报错为镜像找不到,将镜像换成 1.6.0b0也是同样的报错。 但是在宿主机上1.7.0b0镜像存在。 image

image

求解答。

aokaokd commented 1 month ago

用新版本再重试下看看呢

PlanetAndMars commented 1 month ago

用新版本再重试下看看呢

我是用的就是latest版本呀,不知道您说的新版本什么意思呢

aokaokd commented 1 month ago

好的,看上去是kuscia里去拉secretflow镜像出现的问题,我们这边确认一下

aokaokd commented 1 month ago

刚才阿里云镜像仓库有抖动。这个错误是因为没有从远程仓库(secretflow-registry.cn-hangzhou.cr.aliyuncs.com/secretflow)拉取到本地导致。现在应该是恢复了。现在应该可以了

PlanetAndMars commented 1 month ago

刚才阿里云镜像仓库有抖动。这个错误是因为没有从远程仓库(secretflow-registry.cn-hangzhou.cr.aliyuncs.com/secretflow)拉取到本地导致。现在应该是恢复了。现在应该可以了

刚试了下,还是一样的报错呀。 image

如果是用0.8.0b0 和 1.6.0b0就没问题 用latest和1.7.0b0,1.6.0b0都不行

aokaokd commented 1 month ago

您部署完以后手动到pod 执行下k8s apply试下呢

PlanetAndMars commented 1 month ago

您部署完以后手动到pod 执行下k8s apply试下呢

kubectl apply -f AppImage.yaml 么?执行了这个的

magic-hya commented 1 month ago

我也遇到这个问题,我设置的私有仓库,仍然是从本地拉取镜像,同样的错误,怎么解决的

zimu-yuxi commented 1 month ago

1.私有仓库,这个配置暂不可用 2.k8s runp不会去拉远端的镜像的。确认下你的depolyment里用的是kuscia-secretflow镜像。
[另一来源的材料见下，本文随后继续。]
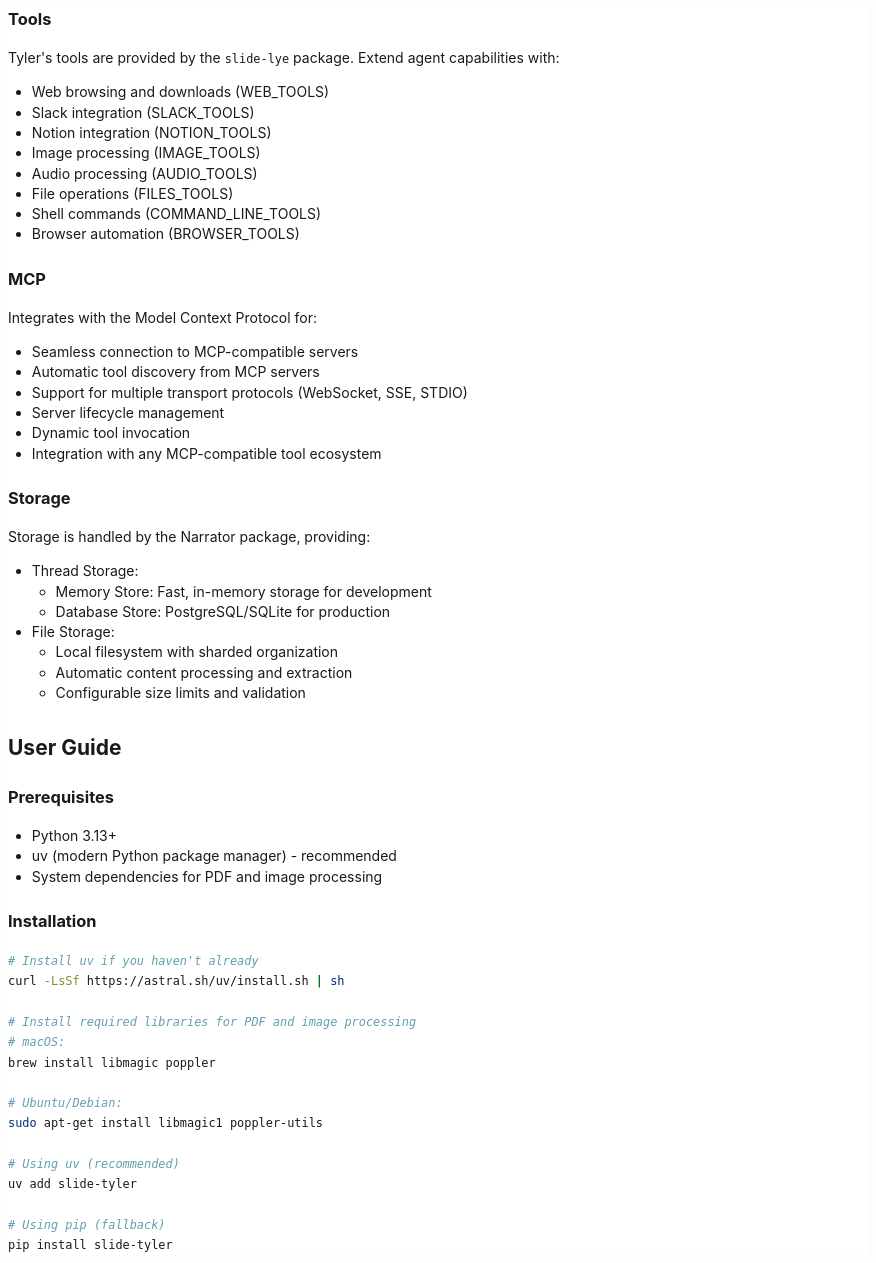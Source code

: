 ### Tools

Tyler's tools are provided by the `slide-lye` package. Extend agent capabilities with:
- Web browsing and downloads (WEB_TOOLS)
- Slack integration (SLACK_TOOLS)
- Notion integration (NOTION_TOOLS)
- Image processing (IMAGE_TOOLS)
- Audio processing (AUDIO_TOOLS)
- File operations (FILES_TOOLS)
- Shell commands (COMMAND_LINE_TOOLS)
- Browser automation (BROWSER_TOOLS)

### MCP

Integrates with the Model Context Protocol for:
- Seamless connection to MCP-compatible servers
- Automatic tool discovery from MCP servers
- Support for multiple transport protocols (WebSocket, SSE, STDIO)
- Server lifecycle management
- Dynamic tool invocation
- Integration with any MCP-compatible tool ecosystem

### Storage

Storage is handled by the Narrator package, providing:
- Thread Storage:
  - Memory Store: Fast, in-memory storage for development
  - Database Store: PostgreSQL/SQLite for production
- File Storage:
  - Local filesystem with sharded organization
  - Automatic content processing and extraction
  - Configurable size limits and validation

## User Guide

### Prerequisites

- Python 3.13+
- uv (modern Python package manager) - recommended
- System dependencies for PDF and image processing

### Installation

```bash
# Install uv if you haven't already
curl -LsSf https://astral.sh/uv/install.sh | sh

# Install required libraries for PDF and image processing
# macOS:
brew install libmagic poppler

# Ubuntu/Debian:
sudo apt-get install libmagic1 poppler-utils

# Using uv (recommended)
uv add slide-tyler

# Using pip (fallback)
pip install slide-tyler
```
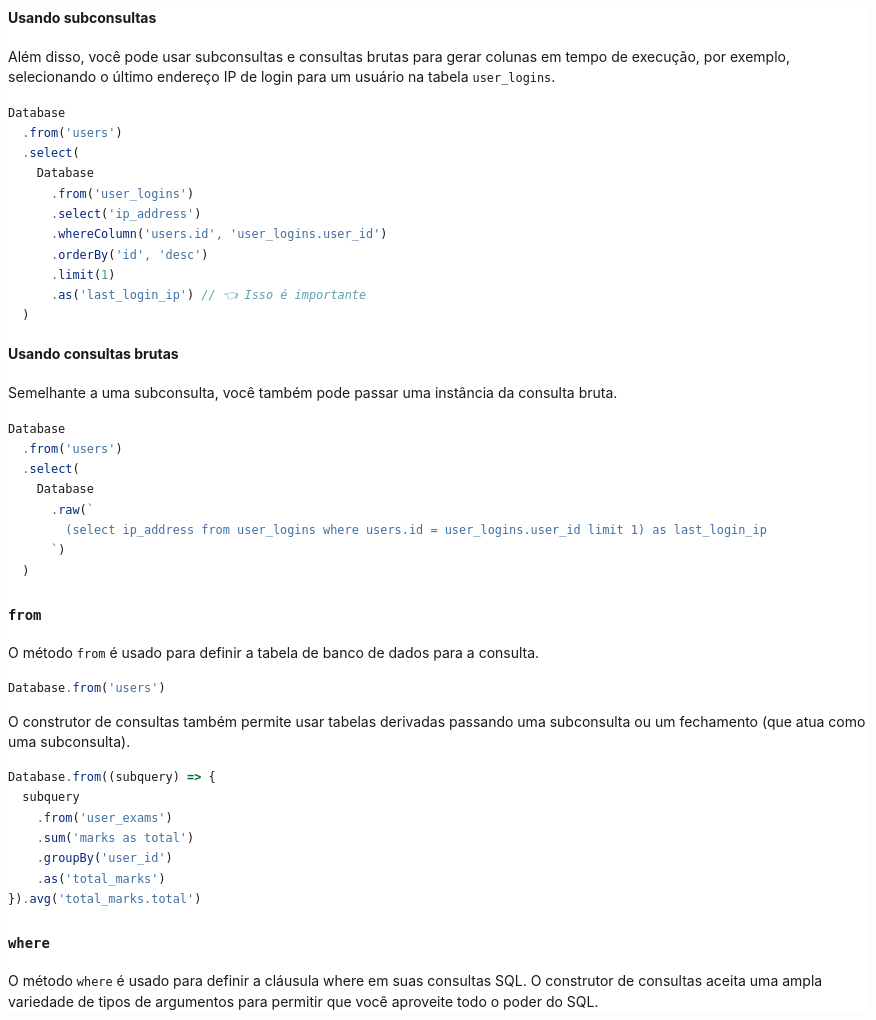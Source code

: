 #### Usando subconsultas

Além disso, você pode usar subconsultas e consultas brutas para gerar colunas em tempo de execução, por exemplo, selecionando o último endereço IP de login para um usuário na tabela `user_logins`.

```ts
Database
  .from('users')
  .select(
    Database
      .from('user_logins')
      .select('ip_address')
      .whereColumn('users.id', 'user_logins.user_id')
      .orderBy('id', 'desc')
      .limit(1)
      .as('last_login_ip') // 👈 Isso é importante
  )
```

#### Usando consultas brutas

Semelhante a uma subconsulta, você também pode passar uma instância da consulta bruta.

```ts
Database
  .from('users')
  .select(
    Database
      .raw(`
        (select ip_address from user_logins where users.id = user_logins.user_id limit 1) as last_login_ip
      `)
  )
```

### `from`
O método `from` é usado para definir a tabela de banco de dados para a consulta.

```ts
Database.from('users')
```

O construtor de consultas também permite usar tabelas derivadas passando uma subconsulta ou um fechamento (que atua como uma subconsulta).

```ts
Database.from((subquery) => {
  subquery
    .from('user_exams')
    .sum('marks as total')
    .groupBy('user_id')
    .as('total_marks')
}).avg('total_marks.total')
```

### `where`
O método `where` é usado para definir a cláusula where em suas consultas SQL. O construtor de consultas aceita uma ampla variedade de tipos de argumentos para permitir que você aproveite todo o poder do SQL.
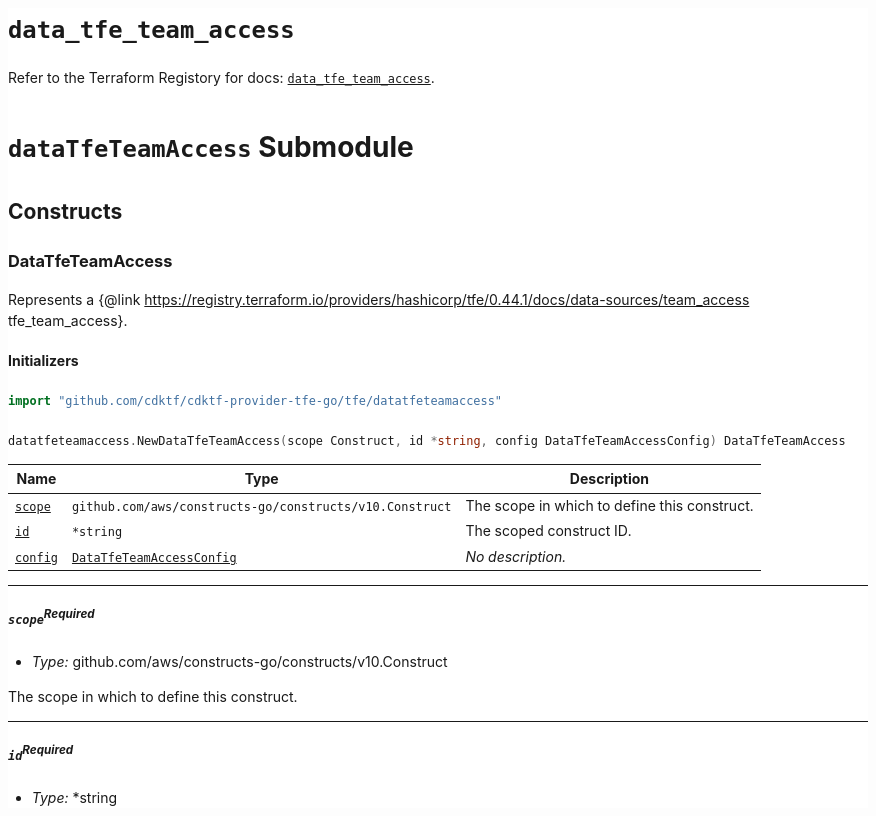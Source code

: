 # `data_tfe_team_access`

Refer to the Terraform Registory for docs: [`data_tfe_team_access`](https://registry.terraform.io/providers/hashicorp/tfe/0.44.1/docs/data-sources/team_access).

# `dataTfeTeamAccess` Submodule <a name="`dataTfeTeamAccess` Submodule" id="@cdktf/provider-tfe.dataTfeTeamAccess"></a>

## Constructs <a name="Constructs" id="Constructs"></a>

### DataTfeTeamAccess <a name="DataTfeTeamAccess" id="@cdktf/provider-tfe.dataTfeTeamAccess.DataTfeTeamAccess"></a>

Represents a {@link https://registry.terraform.io/providers/hashicorp/tfe/0.44.1/docs/data-sources/team_access tfe_team_access}.

#### Initializers <a name="Initializers" id="@cdktf/provider-tfe.dataTfeTeamAccess.DataTfeTeamAccess.Initializer"></a>

```go
import "github.com/cdktf/cdktf-provider-tfe-go/tfe/datatfeteamaccess"

datatfeteamaccess.NewDataTfeTeamAccess(scope Construct, id *string, config DataTfeTeamAccessConfig) DataTfeTeamAccess
```

| **Name** | **Type** | **Description** |
| --- | --- | --- |
| <code><a href="#@cdktf/provider-tfe.dataTfeTeamAccess.DataTfeTeamAccess.Initializer.parameter.scope">scope</a></code> | <code>github.com/aws/constructs-go/constructs/v10.Construct</code> | The scope in which to define this construct. |
| <code><a href="#@cdktf/provider-tfe.dataTfeTeamAccess.DataTfeTeamAccess.Initializer.parameter.id">id</a></code> | <code>*string</code> | The scoped construct ID. |
| <code><a href="#@cdktf/provider-tfe.dataTfeTeamAccess.DataTfeTeamAccess.Initializer.parameter.config">config</a></code> | <code><a href="#@cdktf/provider-tfe.dataTfeTeamAccess.DataTfeTeamAccessConfig">DataTfeTeamAccessConfig</a></code> | *No description.* |

---

##### `scope`<sup>Required</sup> <a name="scope" id="@cdktf/provider-tfe.dataTfeTeamAccess.DataTfeTeamAccess.Initializer.parameter.scope"></a>

- *Type:* github.com/aws/constructs-go/constructs/v10.Construct

The scope in which to define this construct.

---

##### `id`<sup>Required</sup> <a name="id" id="@cdktf/provider-tfe.dataTfeTeamAccess.DataTfeTeamAccess.Initializer.parameter.id"></a>

- *Type:* *string
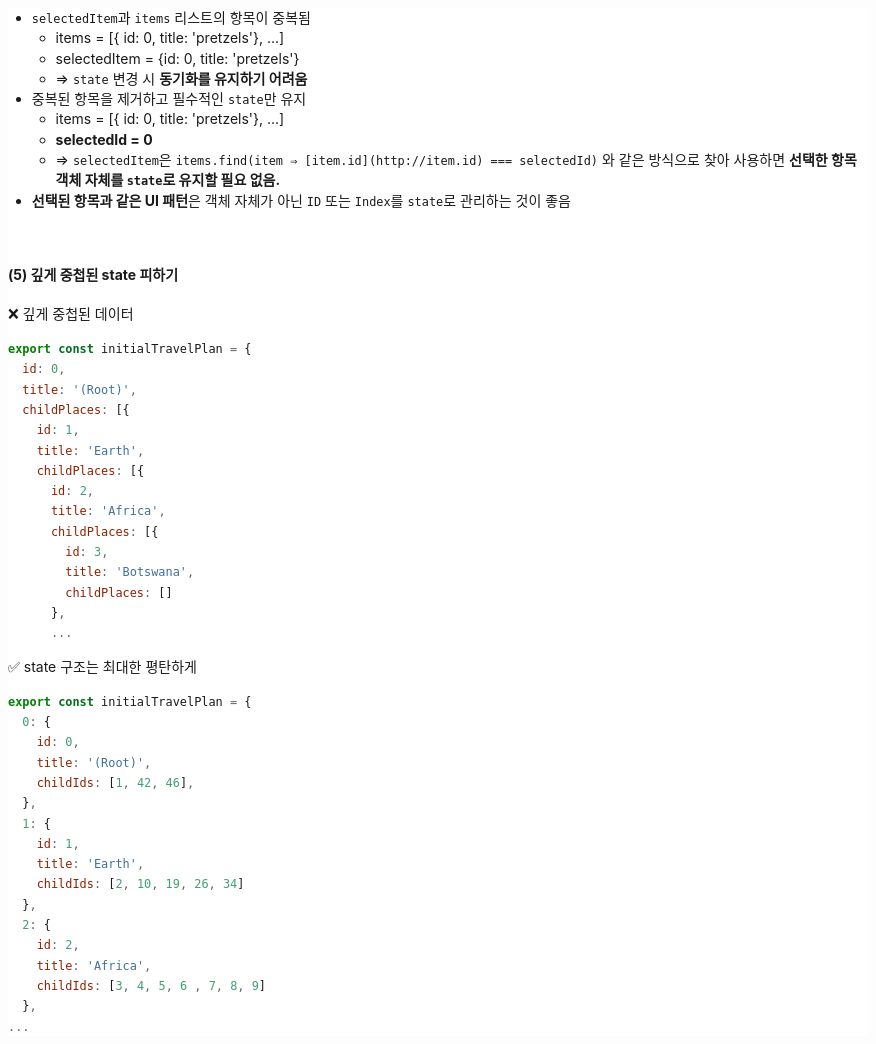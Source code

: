- `selectedItem`과 `items` 리스트의 항목이 중복됨
  - items = [{ id: 0, title: 'pretzels'}, ...]
  - selectedItem = {id: 0, title: 'pretzels'}
  - ⇒ `state` 변경 시 **동기화를 유지하기 어려움**
- 중복된 항목을 제거하고 필수적인 `state`만 유지
  - items = [{ id: 0, title: 'pretzels'}, ...]
  - **selectedId = 0**
  - ⇒ `selectedItem`은 `items.find(item ⇒ [item.id](http://item.id) === selectedId)` 와 같은 방식으로 찾아 사용하면 **선택한 항목 객체 자체를 `state`로 유지할 필요 없음.**
- **선택된 항목과 같은 UI 패턴**은 객체 자체가 아닌 `ID` 또는 `Index`를 `state`로 관리하는 것이 좋음

<br/>

#### (5) 깊게 중첩된 state 피하기

❌ 깊게 중첩된 데이터

```jsx
export const initialTravelPlan = {
  id: 0,
  title: '(Root)',
  childPlaces: [{
    id: 1,
    title: 'Earth',
    childPlaces: [{
      id: 2,
      title: 'Africa',
      childPlaces: [{
        id: 3,
        title: 'Botswana',
        childPlaces: []
      },
      ...
```

✅ state 구조는 최대한 평탄하게

```jsx
export const initialTravelPlan = {
  0: {
    id: 0,
    title: '(Root)',
    childIds: [1, 42, 46],
  },
  1: {
    id: 1,
    title: 'Earth',
    childIds: [2, 10, 19, 26, 34]
  },
  2: {
    id: 2,
    title: 'Africa',
    childIds: [3, 4, 5, 6 , 7, 8, 9]
  },
...
```
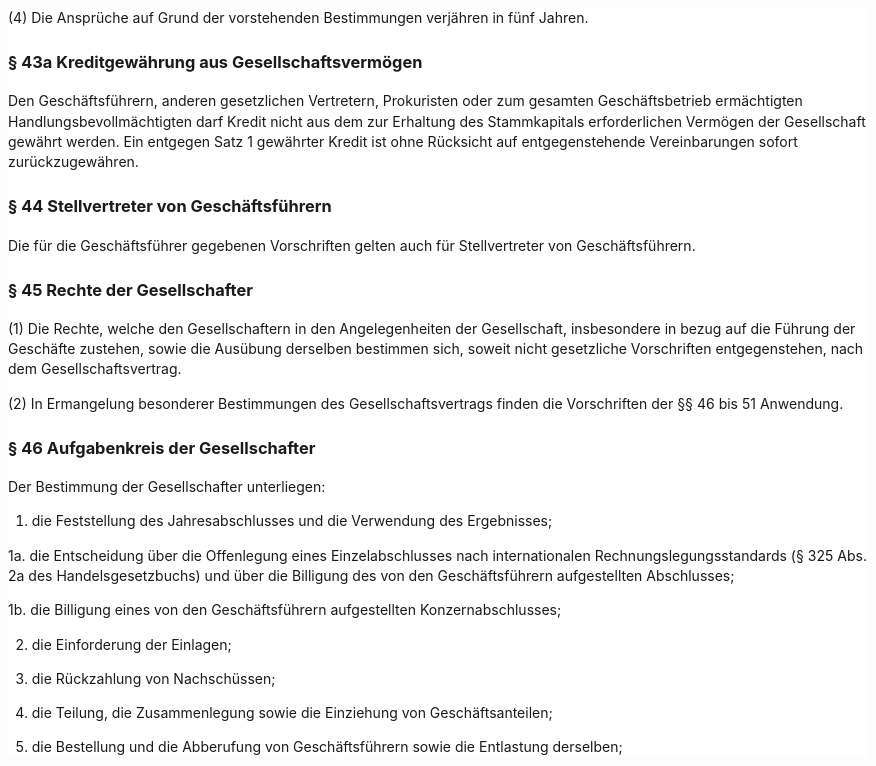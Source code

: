 (4) Die Ansprüche auf Grund der vorstehenden Bestimmungen verjähren in
fünf Jahren.

### § 43a Kreditgewährung aus Gesellschaftsvermögen

Den Geschäftsführern, anderen gesetzlichen Vertretern, Prokuristen
oder zum gesamten Geschäftsbetrieb ermächtigten
Handlungsbevollmächtigten darf Kredit nicht aus dem zur Erhaltung des
Stammkapitals erforderlichen Vermögen der Gesellschaft gewährt werden.
Ein entgegen Satz 1 gewährter Kredit ist ohne Rücksicht auf
entgegenstehende Vereinbarungen sofort zurückzugewähren.

### § 44 Stellvertreter von Geschäftsführern

Die für die Geschäftsführer gegebenen Vorschriften gelten auch für
Stellvertreter von Geschäftsführern.

### § 45 Rechte der Gesellschafter

(1) Die Rechte, welche den Gesellschaftern in den Angelegenheiten der
Gesellschaft, insbesondere in bezug auf die Führung der Geschäfte
zustehen, sowie die Ausübung derselben bestimmen sich, soweit nicht
gesetzliche Vorschriften entgegenstehen, nach dem
Gesellschaftsvertrag.

(2) In Ermangelung besonderer Bestimmungen des Gesellschaftsvertrags
finden die Vorschriften der §§ 46 bis 51 Anwendung.

### § 46 Aufgabenkreis der Gesellschafter

Der Bestimmung der Gesellschafter unterliegen:

1.  die Feststellung des Jahresabschlusses und die Verwendung des
    Ergebnisses;


1a. die Entscheidung über die Offenlegung eines Einzelabschlusses nach
    internationalen Rechnungslegungsstandards (§ 325 Abs. 2a des
    Handelsgesetzbuchs) und über die Billigung des von den
    Geschäftsführern aufgestellten Abschlusses;


1b. die Billigung eines von den Geschäftsführern aufgestellten
    Konzernabschlusses;


2.  die Einforderung der Einlagen;


3.  die Rückzahlung von Nachschüssen;


4.  die Teilung, die Zusammenlegung sowie die Einziehung von
    Geschäftsanteilen;


5.  die Bestellung und die Abberufung von Geschäftsführern sowie die
    Entlastung derselben;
magic-hya commented 1 month ago

是runp,如果不能拉远端的镜像,如何能够引入appimage的镜像

zimu-yuxi commented 1 month ago

是runp,如果不能拉远端的镜像,如何能够引入appimage的镜像

kuscia-secretflow这个镜像在构建的时候,已经将sf镜像打进去了。所以确认下depolyment里用的是kuscia-secretflow镜像

magic-hya commented 1 month ago

image 这个镜像就是kuscia-secretflow,但是后面不是要指定个appimage镜像执行任务,现在是这个执行任务的时候回去拉取appimage里面的镜像

github-actions[bot] commented 1 week ago

Stale issue message. Please comment to remove stale tag. Otherwise this issue will be closed soon.